Design and asymmetric synthesis of unusual amino acids for incorporation into peptide hormones.
AuthorRussell, Keith Casey.
AdvisorHruby, Victor J.
MetadataShow full item record
PublisherThe University of Arizona.
RightsCopyright © is held by the author. Digital access to this material is made possible by the University Libraries, University of Arizona. Further transmission, reproduction or presentation (such as public display or performance) of protected items is prohibited except with permission of the author.
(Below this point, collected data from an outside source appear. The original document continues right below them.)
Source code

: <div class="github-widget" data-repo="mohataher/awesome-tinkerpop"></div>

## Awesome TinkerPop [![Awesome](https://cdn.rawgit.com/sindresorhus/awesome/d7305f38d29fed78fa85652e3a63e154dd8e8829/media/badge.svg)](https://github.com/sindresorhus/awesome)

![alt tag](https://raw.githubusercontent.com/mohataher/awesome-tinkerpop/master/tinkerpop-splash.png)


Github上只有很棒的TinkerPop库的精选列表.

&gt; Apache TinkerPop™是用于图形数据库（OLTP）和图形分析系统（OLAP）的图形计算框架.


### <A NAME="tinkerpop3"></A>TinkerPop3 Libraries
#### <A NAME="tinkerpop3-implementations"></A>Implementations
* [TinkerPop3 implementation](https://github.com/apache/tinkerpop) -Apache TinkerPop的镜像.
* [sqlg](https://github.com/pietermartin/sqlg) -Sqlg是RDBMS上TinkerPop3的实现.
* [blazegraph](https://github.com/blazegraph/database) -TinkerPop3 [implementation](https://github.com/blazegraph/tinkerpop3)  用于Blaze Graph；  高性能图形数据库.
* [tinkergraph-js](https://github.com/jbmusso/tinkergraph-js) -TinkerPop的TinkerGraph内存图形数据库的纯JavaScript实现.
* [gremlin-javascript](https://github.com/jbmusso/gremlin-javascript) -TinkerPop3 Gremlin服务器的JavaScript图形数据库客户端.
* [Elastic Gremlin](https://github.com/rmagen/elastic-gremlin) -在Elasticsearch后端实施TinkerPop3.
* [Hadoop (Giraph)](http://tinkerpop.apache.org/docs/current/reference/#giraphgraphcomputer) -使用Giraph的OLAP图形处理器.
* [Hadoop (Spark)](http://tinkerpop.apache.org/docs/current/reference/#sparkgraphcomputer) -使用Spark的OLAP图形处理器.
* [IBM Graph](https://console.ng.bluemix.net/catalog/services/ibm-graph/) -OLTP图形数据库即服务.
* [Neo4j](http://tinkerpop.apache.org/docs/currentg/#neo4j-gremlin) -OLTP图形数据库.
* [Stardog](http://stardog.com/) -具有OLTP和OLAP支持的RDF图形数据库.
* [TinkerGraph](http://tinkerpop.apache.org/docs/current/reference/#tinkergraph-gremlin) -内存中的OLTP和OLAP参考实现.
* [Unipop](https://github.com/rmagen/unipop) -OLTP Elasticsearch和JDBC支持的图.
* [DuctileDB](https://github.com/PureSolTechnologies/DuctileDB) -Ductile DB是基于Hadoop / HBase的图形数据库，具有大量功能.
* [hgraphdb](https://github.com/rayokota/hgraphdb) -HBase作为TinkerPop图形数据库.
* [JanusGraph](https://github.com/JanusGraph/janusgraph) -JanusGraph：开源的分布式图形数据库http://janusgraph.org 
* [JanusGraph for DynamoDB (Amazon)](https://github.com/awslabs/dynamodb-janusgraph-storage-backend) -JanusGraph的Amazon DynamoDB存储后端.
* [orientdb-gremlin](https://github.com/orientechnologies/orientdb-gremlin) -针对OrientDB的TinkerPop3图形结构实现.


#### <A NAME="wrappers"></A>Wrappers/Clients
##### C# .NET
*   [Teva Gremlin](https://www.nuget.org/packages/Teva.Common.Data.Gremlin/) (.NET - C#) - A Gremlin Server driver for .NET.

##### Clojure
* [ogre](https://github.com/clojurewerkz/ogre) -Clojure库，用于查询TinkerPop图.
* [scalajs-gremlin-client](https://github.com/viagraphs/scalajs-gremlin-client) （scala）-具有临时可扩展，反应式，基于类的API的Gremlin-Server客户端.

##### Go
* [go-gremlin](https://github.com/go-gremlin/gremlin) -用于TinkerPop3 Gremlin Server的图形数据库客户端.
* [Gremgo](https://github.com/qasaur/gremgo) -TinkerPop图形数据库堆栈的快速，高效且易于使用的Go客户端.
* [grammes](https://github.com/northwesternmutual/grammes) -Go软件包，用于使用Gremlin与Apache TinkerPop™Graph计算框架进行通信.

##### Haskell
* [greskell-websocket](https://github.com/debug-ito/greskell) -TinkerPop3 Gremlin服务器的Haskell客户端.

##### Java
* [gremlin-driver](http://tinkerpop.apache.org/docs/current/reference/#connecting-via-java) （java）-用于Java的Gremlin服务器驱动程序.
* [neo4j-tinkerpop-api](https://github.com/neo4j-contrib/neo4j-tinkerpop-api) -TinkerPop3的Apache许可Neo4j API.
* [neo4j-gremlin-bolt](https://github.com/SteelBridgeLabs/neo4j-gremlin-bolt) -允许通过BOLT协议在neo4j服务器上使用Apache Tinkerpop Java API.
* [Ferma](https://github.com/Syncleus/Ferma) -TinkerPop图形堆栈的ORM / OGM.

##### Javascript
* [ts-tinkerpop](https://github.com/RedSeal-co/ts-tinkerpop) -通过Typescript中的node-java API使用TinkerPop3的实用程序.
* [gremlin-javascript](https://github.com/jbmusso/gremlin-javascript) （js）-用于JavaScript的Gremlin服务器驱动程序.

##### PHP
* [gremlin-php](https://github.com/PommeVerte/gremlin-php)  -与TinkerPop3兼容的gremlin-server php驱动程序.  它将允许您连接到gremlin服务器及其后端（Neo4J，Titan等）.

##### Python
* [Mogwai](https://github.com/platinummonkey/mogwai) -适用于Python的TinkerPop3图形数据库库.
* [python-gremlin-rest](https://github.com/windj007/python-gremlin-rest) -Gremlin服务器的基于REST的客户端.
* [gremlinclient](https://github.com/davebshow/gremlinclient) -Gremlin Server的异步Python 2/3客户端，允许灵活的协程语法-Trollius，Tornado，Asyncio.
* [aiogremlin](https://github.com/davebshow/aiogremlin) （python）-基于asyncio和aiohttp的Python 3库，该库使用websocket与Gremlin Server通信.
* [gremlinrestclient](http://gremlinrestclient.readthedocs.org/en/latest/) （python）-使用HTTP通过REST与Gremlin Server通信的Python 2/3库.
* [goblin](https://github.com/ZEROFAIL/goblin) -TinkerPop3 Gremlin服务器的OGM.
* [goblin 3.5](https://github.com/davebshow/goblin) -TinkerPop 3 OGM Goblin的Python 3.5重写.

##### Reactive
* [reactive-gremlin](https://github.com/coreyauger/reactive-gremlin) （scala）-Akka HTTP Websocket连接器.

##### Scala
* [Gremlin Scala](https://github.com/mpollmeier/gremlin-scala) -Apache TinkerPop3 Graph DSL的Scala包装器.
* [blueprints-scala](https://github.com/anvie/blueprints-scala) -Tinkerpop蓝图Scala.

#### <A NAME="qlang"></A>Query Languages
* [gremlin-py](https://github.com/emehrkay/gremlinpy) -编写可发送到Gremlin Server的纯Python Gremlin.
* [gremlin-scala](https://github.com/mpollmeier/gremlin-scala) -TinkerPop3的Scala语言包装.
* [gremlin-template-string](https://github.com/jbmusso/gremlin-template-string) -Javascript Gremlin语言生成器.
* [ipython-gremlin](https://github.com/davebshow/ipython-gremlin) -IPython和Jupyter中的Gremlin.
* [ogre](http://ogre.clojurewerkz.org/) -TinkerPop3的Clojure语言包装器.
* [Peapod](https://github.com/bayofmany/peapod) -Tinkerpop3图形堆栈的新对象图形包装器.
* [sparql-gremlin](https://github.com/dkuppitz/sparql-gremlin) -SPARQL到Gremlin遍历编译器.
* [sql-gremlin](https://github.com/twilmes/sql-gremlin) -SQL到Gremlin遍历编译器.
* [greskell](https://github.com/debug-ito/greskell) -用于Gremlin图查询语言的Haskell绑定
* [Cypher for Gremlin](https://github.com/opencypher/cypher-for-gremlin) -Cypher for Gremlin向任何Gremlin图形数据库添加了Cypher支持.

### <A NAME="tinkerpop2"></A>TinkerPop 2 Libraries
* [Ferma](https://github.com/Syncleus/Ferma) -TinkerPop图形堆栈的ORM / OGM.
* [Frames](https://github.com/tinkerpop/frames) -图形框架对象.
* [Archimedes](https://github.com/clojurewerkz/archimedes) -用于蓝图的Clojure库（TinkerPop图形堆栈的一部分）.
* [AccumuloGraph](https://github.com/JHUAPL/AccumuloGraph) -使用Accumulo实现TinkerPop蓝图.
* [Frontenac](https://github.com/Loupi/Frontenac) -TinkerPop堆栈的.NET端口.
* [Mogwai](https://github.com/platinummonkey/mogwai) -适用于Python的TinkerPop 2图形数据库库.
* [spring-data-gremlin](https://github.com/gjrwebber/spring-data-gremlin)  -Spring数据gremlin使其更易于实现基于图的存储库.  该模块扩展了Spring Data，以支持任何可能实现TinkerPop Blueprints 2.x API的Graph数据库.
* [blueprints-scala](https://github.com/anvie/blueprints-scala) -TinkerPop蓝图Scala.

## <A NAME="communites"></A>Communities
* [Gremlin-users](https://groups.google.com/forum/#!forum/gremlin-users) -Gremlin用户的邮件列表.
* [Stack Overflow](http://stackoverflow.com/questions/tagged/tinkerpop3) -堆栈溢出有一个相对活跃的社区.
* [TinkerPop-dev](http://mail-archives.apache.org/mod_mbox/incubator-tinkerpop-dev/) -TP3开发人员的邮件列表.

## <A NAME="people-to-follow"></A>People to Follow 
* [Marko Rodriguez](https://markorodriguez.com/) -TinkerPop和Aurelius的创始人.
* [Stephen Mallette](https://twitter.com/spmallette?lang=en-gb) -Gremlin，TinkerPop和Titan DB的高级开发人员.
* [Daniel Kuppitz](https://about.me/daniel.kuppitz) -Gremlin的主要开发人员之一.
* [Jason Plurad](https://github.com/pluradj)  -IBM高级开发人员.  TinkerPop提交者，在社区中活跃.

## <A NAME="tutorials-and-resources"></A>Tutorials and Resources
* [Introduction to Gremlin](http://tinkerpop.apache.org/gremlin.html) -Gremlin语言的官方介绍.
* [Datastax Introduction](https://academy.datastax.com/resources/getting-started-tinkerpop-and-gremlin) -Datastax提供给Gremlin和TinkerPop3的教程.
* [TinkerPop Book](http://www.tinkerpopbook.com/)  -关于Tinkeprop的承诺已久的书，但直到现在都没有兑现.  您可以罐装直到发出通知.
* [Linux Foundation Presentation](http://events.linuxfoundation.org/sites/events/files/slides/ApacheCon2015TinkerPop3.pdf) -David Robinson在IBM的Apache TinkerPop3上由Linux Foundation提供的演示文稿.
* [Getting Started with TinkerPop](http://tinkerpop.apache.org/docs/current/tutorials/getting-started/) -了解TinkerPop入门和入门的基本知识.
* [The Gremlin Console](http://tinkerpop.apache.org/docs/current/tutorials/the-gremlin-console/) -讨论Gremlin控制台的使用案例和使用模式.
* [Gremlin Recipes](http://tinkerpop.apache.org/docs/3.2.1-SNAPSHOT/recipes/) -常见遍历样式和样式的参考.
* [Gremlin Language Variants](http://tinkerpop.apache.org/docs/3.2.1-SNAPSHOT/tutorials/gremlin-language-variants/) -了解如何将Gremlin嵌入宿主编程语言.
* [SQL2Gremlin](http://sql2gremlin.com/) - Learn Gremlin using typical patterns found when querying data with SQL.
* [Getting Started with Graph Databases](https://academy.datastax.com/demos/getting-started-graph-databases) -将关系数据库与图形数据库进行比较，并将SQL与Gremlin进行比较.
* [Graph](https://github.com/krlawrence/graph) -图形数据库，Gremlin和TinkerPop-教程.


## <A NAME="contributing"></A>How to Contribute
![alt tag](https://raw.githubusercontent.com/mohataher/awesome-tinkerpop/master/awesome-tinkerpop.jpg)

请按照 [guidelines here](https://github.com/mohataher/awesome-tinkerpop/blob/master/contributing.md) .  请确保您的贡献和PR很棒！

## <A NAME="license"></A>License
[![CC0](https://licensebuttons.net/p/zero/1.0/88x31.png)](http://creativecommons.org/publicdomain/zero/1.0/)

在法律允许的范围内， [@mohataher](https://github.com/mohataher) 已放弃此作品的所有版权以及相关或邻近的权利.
AbstractOne of the central goals of peptide and protein chemistry is the development of peptides with specific biological, chemical, and physical properties. An important method directed towards attaining this goal is the use of conformationally restricted amino acids. The conformationally restricted amino L-isomers of 2'-methyltyrosine, 2',6'-dimethyltyrosine, erythro- and threo-2',β-dimethyltyrosine, and erythro- and threo-2',6',β-trimethyltyrosine were asymmetrically synthesized in good yields and high optical purities. The synthesis of these compounds was based on the chiral boron imidate methodology. Acid precursors were prepared from either 5-methyl-2-nitrophenol, 3-methylanisole, or 3,5-dimethylansole and coupled to optically active 4-phenyl-2-oxazolidinone. Unsaturated coupled products were subjected to 1,4 conjugate additions to set the stereochemistry at the β-carbon with superior stereoselectivity (88-99% de). The Michael adducts and other acyloxazolidinones were asymmetrically brominated to set the chirality at the α-carbon also with excellent stereoselectivity (80-98% de). The bromides were displaced with azide ion to afford the α-azidocyloxazolinones without any detectable racemization. The chiral auxiliary was hydrolyzed and recovered. The azido acids were reduced and methyl ether hydrolyzed to yield the tyrosine derivatives with high optical purity. The absolute stereochemistry of three of the bromide intermediates was determined by X-ray crystallography providing evidence for the selective reactions. The superiority of 4-phenyl-2-oxazolidinone over 4-phenylmethyl-2-oxazolidinone for asymmetric induction was also demonstrated. To examine the sensitivity of the 2' position of tyrosine in oxytocin, (D,L-2'-methylTyr²) oxytocin was synthesized using the standard techniques of solid phase synthesis. Racemic 2'-methyltyrosine was prepared via the classical malonate synthesis. Computer models suggest that the [L-2'-methylTyr²] oxytocin should be a weak agonist.